§ Problem details
The records below hold a stretch from the line with "Conecte su monedero Web3 a la" through the line with "## Despliegue de una DAO"; return exactly those lines, ends included, and nothing more.

Input material Block Start

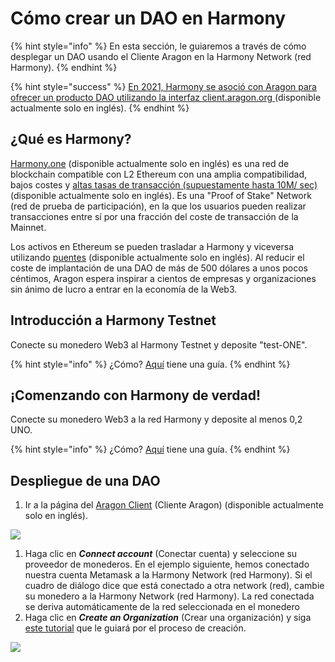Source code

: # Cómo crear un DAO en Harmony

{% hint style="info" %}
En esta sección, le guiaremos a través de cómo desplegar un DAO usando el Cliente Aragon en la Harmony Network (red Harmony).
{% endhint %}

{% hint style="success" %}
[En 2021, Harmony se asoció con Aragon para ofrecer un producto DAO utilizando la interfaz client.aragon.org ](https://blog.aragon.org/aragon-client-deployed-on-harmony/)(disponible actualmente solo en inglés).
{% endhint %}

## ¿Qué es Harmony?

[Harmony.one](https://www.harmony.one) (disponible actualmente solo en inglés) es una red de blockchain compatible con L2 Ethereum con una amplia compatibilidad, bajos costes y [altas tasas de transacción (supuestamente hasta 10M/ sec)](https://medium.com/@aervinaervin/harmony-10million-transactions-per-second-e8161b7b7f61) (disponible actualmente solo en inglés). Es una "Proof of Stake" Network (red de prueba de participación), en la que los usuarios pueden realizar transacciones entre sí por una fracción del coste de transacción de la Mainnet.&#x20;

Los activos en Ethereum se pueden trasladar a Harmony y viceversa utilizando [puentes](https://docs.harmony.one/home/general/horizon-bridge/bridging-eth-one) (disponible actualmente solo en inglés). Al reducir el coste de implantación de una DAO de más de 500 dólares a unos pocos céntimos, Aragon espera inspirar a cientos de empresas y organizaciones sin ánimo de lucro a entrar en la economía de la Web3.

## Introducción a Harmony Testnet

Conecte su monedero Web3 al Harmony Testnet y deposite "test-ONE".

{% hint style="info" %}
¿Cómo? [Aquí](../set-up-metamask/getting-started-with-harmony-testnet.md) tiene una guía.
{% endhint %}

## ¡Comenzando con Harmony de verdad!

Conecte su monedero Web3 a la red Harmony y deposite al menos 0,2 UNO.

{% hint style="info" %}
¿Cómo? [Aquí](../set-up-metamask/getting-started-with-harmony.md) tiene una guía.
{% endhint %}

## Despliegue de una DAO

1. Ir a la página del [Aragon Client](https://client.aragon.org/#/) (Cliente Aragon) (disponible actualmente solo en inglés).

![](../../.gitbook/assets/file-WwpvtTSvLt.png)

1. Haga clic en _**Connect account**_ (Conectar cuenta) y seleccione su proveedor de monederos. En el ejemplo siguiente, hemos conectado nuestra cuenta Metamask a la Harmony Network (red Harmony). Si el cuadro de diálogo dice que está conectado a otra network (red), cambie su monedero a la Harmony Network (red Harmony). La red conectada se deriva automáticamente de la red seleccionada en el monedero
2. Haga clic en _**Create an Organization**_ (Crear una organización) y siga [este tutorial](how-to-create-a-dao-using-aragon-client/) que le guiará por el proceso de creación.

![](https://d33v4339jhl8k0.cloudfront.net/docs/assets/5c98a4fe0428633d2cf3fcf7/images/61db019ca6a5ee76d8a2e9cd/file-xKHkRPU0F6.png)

Input material Block End
Input material Block Start

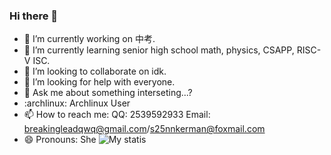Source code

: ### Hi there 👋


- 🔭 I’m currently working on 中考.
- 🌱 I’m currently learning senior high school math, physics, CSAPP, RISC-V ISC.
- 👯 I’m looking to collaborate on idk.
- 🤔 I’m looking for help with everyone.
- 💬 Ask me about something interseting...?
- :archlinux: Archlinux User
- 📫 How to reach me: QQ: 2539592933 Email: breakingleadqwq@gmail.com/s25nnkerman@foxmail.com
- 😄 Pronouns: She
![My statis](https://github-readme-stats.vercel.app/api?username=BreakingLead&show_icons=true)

Input material Block End

§ Answer to this task
Conecte su monedero Web3 a la red Harmony y deposite al menos 0,2 UNO.

{% hint style="info" %}
¿Cómo? [Aquí](../set-up-metamask/getting-started-with-harmony.md) tiene una guía.
{% endhint %}

## Despliegue de una DAO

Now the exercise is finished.